Durante todo o meu tempo juvenil nunca pertenci à barricada da esquerda antifascista. Andava pelas zonas de fronteira da direita coimbrã e, dentro desta, numa sensibilidade quem não era nem a dos jovens apoiantes do marcelismo, nem as dos que diziam ser da direita nacional-revolucionária. Sentia-me descendente do complexo monárquico e nas eleições de 1969 assumi-me como um dos apoiantes da chamada Comissão Eleitoral Monárquica que tinha na personalidade de Henrique Barrilaro Ruas, um dos principais ideólogos.



No crepúsculo do regime tinha um pé nos monárquicos oposicionistas e outro na militância lusotropical.
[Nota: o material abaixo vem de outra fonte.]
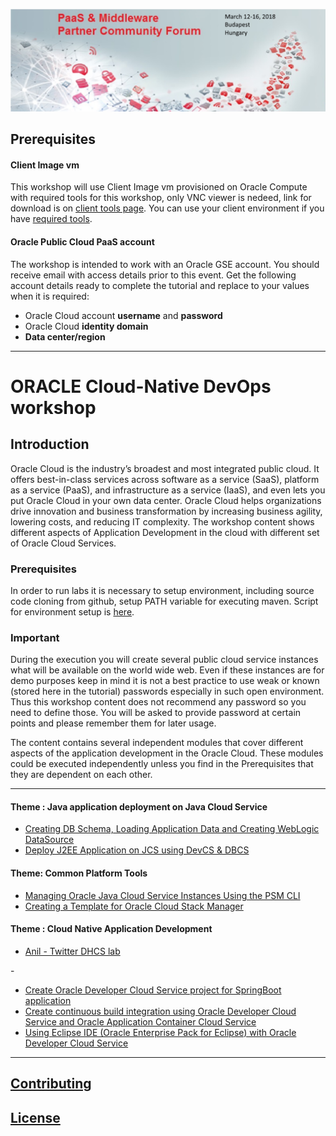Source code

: ![](common/images/pcf-hungary.header.png)
## Prerequisites

#### Client Image vm

This workshop will use Client Image vm provisioned on Oracle Compute with required tools for this workshop, only VNC viewer is nedeed, link for download is on [client tools page](https://github.com/dvukmano/learning-library/blob/PTF-India/workshops/cloud-native-devops-workshop/ClientTools.md). You can use your client environment if you have [required tools](https://github.com/dvukmano/learning-library/blob/PTF-India/workshops/cloud-native-devops-workshop/ClientTools.md).

#### Oracle Public Cloud PaaS  account

The workshop is intended to work with an Oracle GSE account. You should receive email with access details prior to this event. Get the following account details ready to complete the tutorial and replace to your values when it is required:

+ Oracle Cloud account **username** and **password**
+ Oracle Cloud **identity domain**
+ **Data center/region**

---
# ORACLE Cloud-Native DevOps workshop #

## Introduction ##

Oracle Cloud is the industry’s broadest and most integrated public cloud. It offers best-in-class services across software as a service (SaaS), platform as a service (PaaS), and infrastructure as a service (IaaS), and even lets you put Oracle Cloud in your own data center. Oracle Cloud helps organizations drive innovation and business transformation by increasing business agility, lowering costs, and reducing IT complexity. The workshop content shows different aspects of Application Development in the cloud with different set of Oracle Cloud Services.

### Prerequisites ###

In order to run labs it is necessary to setup environment, including source code cloning from github, setup PATH variable for executing maven. Script for environment setup is [here](EnvSetup.md). 

### Important ###

During the execution you will create several public cloud service instances what will be available on the world wide web. Even if these instances are for demo purposes keep in mind it is not a best practice to use weak or known (stored here in the tutorial) passwords especially in such open environment. Thus this workshop content does not recommend any password so you need to define those. You will be asked to provide password at certain points and please remember them for later usage.

The content contains several independent modules that cover different aspects of the application development in the Oracle Cloud. These modules could be executed independently unless you find in the Prerequisites that they are dependent on each other.

----
#### Theme : Java application deployment on Java Cloud Service ####

+ [Creating DB Schema, Loading Application Data and Creating WebLogic DataSource](AppDataLoad-DevCS-DBCS/README.md)
+ [Deploy J2EE Application on JCS using DevCS & DBCS](AppDeploy-JCS-DevCS-DBCS/README.md)


#### Theme: Common Platform Tools  ####

+ [Managing Oracle Java Cloud Service Instances Using the PSM CLI](../psm-jcs-mgmt/README.md)
+ [Creating a Template for Oracle Cloud Stack Manager](stack-template/README.md)

#### Theme : Cloud Native Application Development ####

+ [Anil - Twitter DHCS lab](https://??)

<p>-</p>

+ [Create Oracle Developer Cloud Service project for SpringBoot application](springboot-sample/create.devcs.project.md)
+ [Create continuous build integration using Oracle Developer Cloud Service and Oracle Application Container Cloud Service](springboot-sample/devcs.accs.ci.md)
+ [Using Eclipse IDE (Oracle Enterprise Pack for Eclipse) with Oracle Developer Cloud Service](oepe/setup.oepe.md)


---

## [Contributing](../../CONTRIBUTING.md)

## [License](../../LICENSE.md)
Tinha a ilusão romântica de apoiar o spinolismo e vibrei intensamente com o programa contido em "Portugal e o Futuro". Vivi, com entusiasmo, os primeiros minutos do 25 de Abril, mas nem sequer saí para a rua no 1º de Maio.



Talvez seja um desses marginais de direita, tão marginal que até cheguei a votar na esquerda moderada do PS de Guterres, apesar de tudo, isto é, apesar das pessoas da chamada Plataforma de Esquerda.



Confesso que, depois do cavaquismo, fiquei sem saber onde estou.



Herdeiro da tradição monárquica, não posso contudo invocar essa fidelidade pelo nominalismo anti-republicano de alguns figurões do "jet-set", que esquecem a circunstância da monarquia anti-absolutista da profunda tradição portuguesa sempre se ter assumido como a melhor formas republicanas de governo.



Marcado intelectualmente
pela perspectiva democrata-cristã dos séculos XIX e XX, não posso deixar de seguir as linhas de pensamento de um Jacques Maritain ou de um Emmanuel Mounier e, sobretudo, a grande perspectiva do federalismo europeísta a que me associo.



N
ão me assumo, contudo, como membro da Igreja Católica, dado defender aquela perspectiva laica de fundo estóico, esse profundo humanismo ocidental…



Profundamente anti-moderno, não deixo contudo de me seduzir por algumas linhas do conservadorismo neoliberal.



Por todas estas razões eis que me aproximo do libertacionismo existencial de alguns autores do misticismo político do nosso tempo, de Agostinho da Silva a Soljenitsine.